■ Materials provided
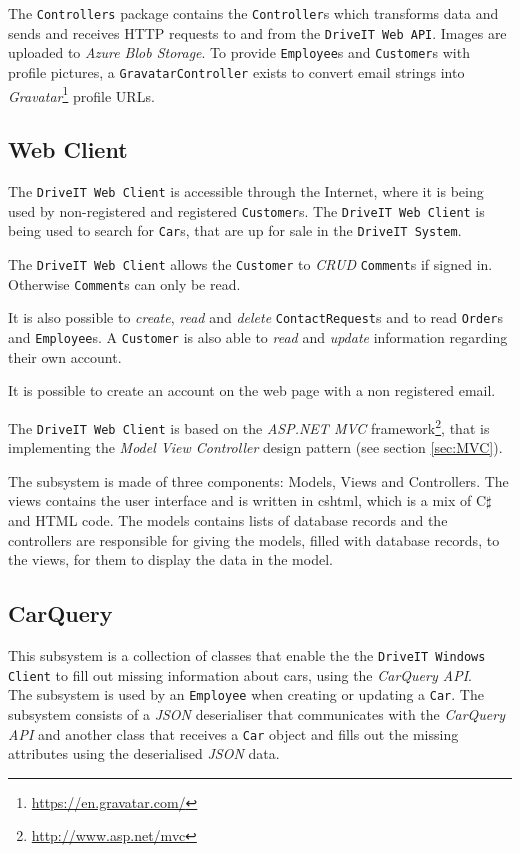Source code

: The \texttt{Controllers} package contains the \texttt{Controller}s which transforms data and sends and receives HTTP requests to and from the \texttt{DriveIT Web API}. Images are uploaded to \textit{Azure Blob Storage}. To provide \texttt{Employee}s and \texttt{Customer}s with profile pictures, a \texttt{GravatarController} exists to convert email strings into \textit{Gravatar}\footnote{\url{https://en.gravatar.com/}} profile URLs.

\subsection{Web Client}
The \texttt{DriveIT Web Client} is accessible through the Internet, where it is being used by non-registered and registered \texttt{Customer}s. The \texttt{DriveIT Web Client} is being used to search for \texttt{Car}s, that are up for sale in the \texttt{DriveIT System}.

The \texttt{DriveIT Web Client} allows the \texttt{Customer} to \textit{CRUD} \texttt{Comment}s if signed in. Otherwise \texttt{Comment}s can only be read.

It is also possible to \textit{create}, \textit{read} and \textit{delete} \texttt{ContactRequest}s and to read \texttt{Order}s and \texttt{Employee}s. A \texttt{Customer} is also able to \textit{read} and \textit{update} information regarding their own account.

It is possible to create an account on the web page with a non registered email.

The \texttt{DriveIT Web Client} is based on the \textit{ASP.NET MVC} framework\footnote{\url{http://www.asp.net/mvc}}, that is implementing the \textit{Model View Controller} design pattern (see section \ref{sec:MVC}).

The subsystem is made of three components: Models, Views and Controllers. The views contains the user interface and is written in cshtml, which is a mix of C$\sharp$ and HTML code. The models contains lists of database records and the controllers are responsible for giving the models, filled with database records, to the views, for them to display the data in the model.

\subsection{CarQuery} 
This subsystem is a collection of classes that enable the the \texttt{DriveIT Windows Client} to fill out missing information about cars, using the \textit{CarQuery API}.\\
The subsystem is used by an \texttt{Employee} when creating or updating a \texttt{Car}. The subsystem consists of a \textit{JSON} deserialiser that communicates with the \textit{CarQuery API} and another class that receives a \texttt{Car} object and fills out the missing attributes using the deserialised \textit{JSON} data.

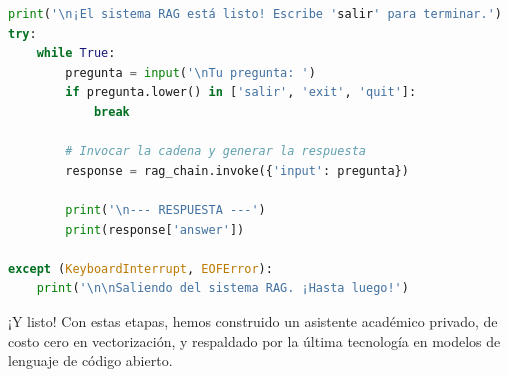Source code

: \documentclass[12pt,a4paper]{article}
\begin{document}
\begin{lstlisting}[language=Python]
print('\n¡El sistema RAG está listo! Escribe 'salir' para terminar.')
try:
    while True:
        pregunta = input('\nTu pregunta: ')
        if pregunta.lower() in ['salir', 'exit', 'quit']:
            break
            
        # Invocar la cadena y generar la respuesta
        response = rag_chain.invoke({'input': pregunta})

        print('\n--- RESPUESTA ---')
        print(response['answer'])

except (KeyboardInterrupt, EOFError):
    print('\n\nSaliendo del sistema RAG. ¡Hasta luego!')
\end{lstlisting}

¡Y listo! Con estas etapas, hemos construido un asistente académico privado, de costo cero en vectorización, y respaldado por la última tecnología en modelos de lenguaje de código abierto.
\end{document}
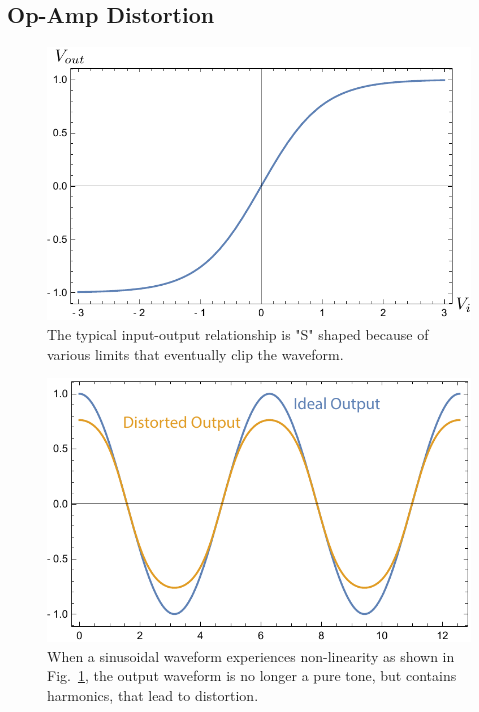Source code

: \subsection{Op-Amp Distortion}
\begin{figure}[tb]
\centering
\includegraphics[width=.75\columnwidth]{vtanh}
\caption{The typical input-output relationship is "S" shaped because of various limits that eventually clip the waveform.}
\label{fig:vtanh}
\end{figure}
\begin{figure}[tb]
\centering
\includegraphics[width=.75\columnwidth]{vdisto}
\caption{When a sinusoidal waveform experiences non-linearity as shown in Fig.~\ref{fig:vtanh}, the output waveform is no longer a pure tone, but contains harmonics, that lead to distortion.}
\label{fig:vdisto}
\end{figure}
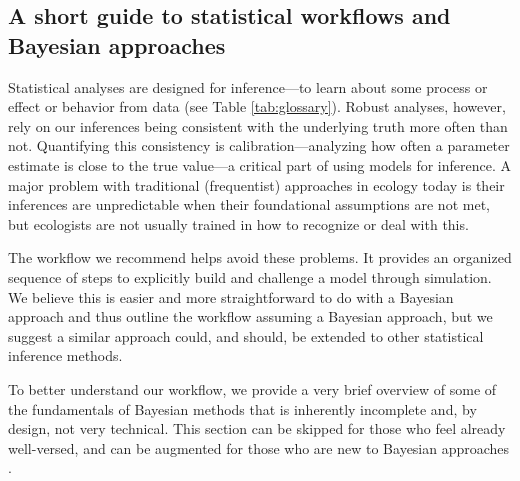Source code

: \documentclass[11pt]{article}
\begin{document}
\subsection*{A short guide to statistical workflows and Bayesian approaches}
Statistical analyses are designed for inference---to learn about some process or effect or behavior from data  (see Table \ref{tab:glossary}). Robust analyses, however, rely on our inferences being consistent with the underlying truth more often than not.  Quantifying this consistency is calibration---analyzing how often a parameter estimate is close to the true value---a critical part of using models for inference. A major problem with traditional (frequentist) approaches in ecology today is their inferences are unpredictable when their foundational assumptions are not met, but ecologists are not usually trained in how to recognize or deal with this.

The workflow we recommend helps avoid these problems. It provides an organized sequence of steps to explicitly build and challenge a model through simulation. We believe this is easier and more straightforward to do with a Bayesian approach and thus outline the workflow assuming a Bayesian approach, but we suggest a similar approach could, and should, be extended to other statistical inference methods. %

To better understand our workflow, we provide a very brief overview of some of the fundamentals of Bayesian methods that is inherently incomplete and, by design, not very technical. This section can be skipped for those who feel already well-versed, and can be augmented for those who are new to Bayesian approaches \citep[for example,][]{statrethink,BDA,regotherstories}.
\end{document}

■ Your task
Where a line of the records holds the word "caption", copy that line.

■ Reply
\caption{The typical input-output relationship is "S" shaped because of various limits that eventually clip the waveform.}
\caption{When a sinusoidal waveform experiences non-linearity as shown in Fig.~\ref{fig:vtanh}, the output waveform is no longer a pure tone, but contains harmonics, that lead to distortion.}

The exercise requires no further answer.